= Teretia Teinaki =

Cook Islands footballer (born 2002)

Teretia Teinaki (born 23 January 2002) is a Cook Islands footballer who plays as a defender. She has represented the Cook Islands internationally as part of the Cook Islands women's national football team. In 2021 she was selected as one of the Oceania Football Confederation's women's football ambassadors.

== Career ==
Teinaki was born on Rarotonga in the Cook Islands and started playing football at the age of 10 whilst at school. After initially starting playing for Takuvaine F.C., she joined Tupapa Maraerenga F.C. in 2018. When she moved to New Zealand to study at Auckland University of Technology, she joined Manukau United FC.

In 2017 she was selected for the Cook Islands women's national under-17 football team for the 2017 OFC U-16 Women's Championship. She was selected for the Cook Islands women's national football team as part of the team for the 2018 OFC Women's Nations Cup. She was selected again for the 2019 Pacific Games squad, and for the team for the 2022 OFC Women's Nations Cup.

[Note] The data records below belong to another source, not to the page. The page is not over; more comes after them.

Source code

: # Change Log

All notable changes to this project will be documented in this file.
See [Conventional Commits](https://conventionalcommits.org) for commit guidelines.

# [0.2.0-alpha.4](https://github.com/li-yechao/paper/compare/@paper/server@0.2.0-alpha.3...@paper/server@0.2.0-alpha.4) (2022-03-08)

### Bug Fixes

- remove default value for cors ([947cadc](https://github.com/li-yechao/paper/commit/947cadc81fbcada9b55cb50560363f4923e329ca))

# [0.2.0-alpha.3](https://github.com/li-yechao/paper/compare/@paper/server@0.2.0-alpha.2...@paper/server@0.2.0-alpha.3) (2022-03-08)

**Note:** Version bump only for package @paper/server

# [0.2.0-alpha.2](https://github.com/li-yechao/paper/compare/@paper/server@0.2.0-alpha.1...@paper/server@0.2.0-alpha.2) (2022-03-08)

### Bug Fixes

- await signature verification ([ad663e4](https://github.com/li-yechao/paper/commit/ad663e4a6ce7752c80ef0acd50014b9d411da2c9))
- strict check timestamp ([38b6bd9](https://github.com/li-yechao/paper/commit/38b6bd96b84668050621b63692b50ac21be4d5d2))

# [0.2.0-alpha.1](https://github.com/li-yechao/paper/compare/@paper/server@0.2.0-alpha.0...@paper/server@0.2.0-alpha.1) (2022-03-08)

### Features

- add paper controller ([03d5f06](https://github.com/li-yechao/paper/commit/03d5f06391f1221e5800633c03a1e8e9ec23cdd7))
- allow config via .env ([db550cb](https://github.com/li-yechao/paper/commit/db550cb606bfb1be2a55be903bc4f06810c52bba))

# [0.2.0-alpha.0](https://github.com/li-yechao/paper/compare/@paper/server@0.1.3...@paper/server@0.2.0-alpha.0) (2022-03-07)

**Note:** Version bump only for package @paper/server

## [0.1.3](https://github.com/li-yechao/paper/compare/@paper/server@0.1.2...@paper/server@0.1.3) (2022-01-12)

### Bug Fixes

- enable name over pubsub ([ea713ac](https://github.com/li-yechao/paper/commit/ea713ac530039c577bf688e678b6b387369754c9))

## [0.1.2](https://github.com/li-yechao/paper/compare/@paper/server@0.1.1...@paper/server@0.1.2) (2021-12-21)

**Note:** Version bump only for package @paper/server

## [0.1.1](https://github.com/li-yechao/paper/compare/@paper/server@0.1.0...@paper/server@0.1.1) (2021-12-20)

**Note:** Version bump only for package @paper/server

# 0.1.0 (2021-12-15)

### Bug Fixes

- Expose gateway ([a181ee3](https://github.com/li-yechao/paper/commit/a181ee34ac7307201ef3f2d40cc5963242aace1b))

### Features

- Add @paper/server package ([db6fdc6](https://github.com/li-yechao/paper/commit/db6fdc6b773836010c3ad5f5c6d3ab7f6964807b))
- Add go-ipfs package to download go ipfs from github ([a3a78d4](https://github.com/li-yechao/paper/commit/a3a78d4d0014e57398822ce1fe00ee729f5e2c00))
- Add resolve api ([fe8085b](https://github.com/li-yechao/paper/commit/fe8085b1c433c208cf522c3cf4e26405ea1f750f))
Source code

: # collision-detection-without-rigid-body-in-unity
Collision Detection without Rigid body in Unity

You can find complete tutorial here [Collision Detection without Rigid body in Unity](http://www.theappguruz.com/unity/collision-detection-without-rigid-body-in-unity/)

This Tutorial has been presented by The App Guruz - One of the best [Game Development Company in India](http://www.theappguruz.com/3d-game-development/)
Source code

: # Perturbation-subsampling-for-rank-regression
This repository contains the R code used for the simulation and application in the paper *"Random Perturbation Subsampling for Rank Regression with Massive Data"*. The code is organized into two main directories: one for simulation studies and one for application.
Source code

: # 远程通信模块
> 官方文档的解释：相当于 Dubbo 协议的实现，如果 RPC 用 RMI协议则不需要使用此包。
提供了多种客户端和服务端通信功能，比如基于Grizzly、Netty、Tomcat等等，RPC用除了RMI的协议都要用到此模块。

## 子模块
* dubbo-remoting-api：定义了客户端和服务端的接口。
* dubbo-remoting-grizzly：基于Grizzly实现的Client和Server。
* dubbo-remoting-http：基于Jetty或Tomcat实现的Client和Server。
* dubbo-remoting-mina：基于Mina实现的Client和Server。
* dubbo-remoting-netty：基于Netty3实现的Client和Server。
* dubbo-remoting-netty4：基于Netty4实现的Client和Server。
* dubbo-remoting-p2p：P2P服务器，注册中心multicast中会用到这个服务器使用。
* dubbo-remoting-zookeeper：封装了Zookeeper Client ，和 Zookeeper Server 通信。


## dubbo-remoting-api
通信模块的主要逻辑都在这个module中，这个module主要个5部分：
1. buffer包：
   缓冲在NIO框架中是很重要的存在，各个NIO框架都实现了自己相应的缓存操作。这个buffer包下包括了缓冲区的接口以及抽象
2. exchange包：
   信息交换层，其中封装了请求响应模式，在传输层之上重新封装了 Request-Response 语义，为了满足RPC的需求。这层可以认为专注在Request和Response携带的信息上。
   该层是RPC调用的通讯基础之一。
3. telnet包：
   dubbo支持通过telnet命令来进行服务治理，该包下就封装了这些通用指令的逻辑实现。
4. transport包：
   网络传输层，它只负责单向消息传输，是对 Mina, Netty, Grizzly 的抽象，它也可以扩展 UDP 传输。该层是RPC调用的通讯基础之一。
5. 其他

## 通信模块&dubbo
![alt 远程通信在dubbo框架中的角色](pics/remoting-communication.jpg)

In 2024, she joined the Cook Islands Football Association as an administrator to work in developing women's football throughout the territory. In 2025, Teinaki alongside the CIFA's grassroots development officer, Penina Katuke, were selected to represent the Cook Islands in order to study for the Oceanian Football Confederation's Player Development Diploma Programme. Teinaki did this but setting up and running the Cook Islands' first futsal league as well as aiming to start their first walking futsal league.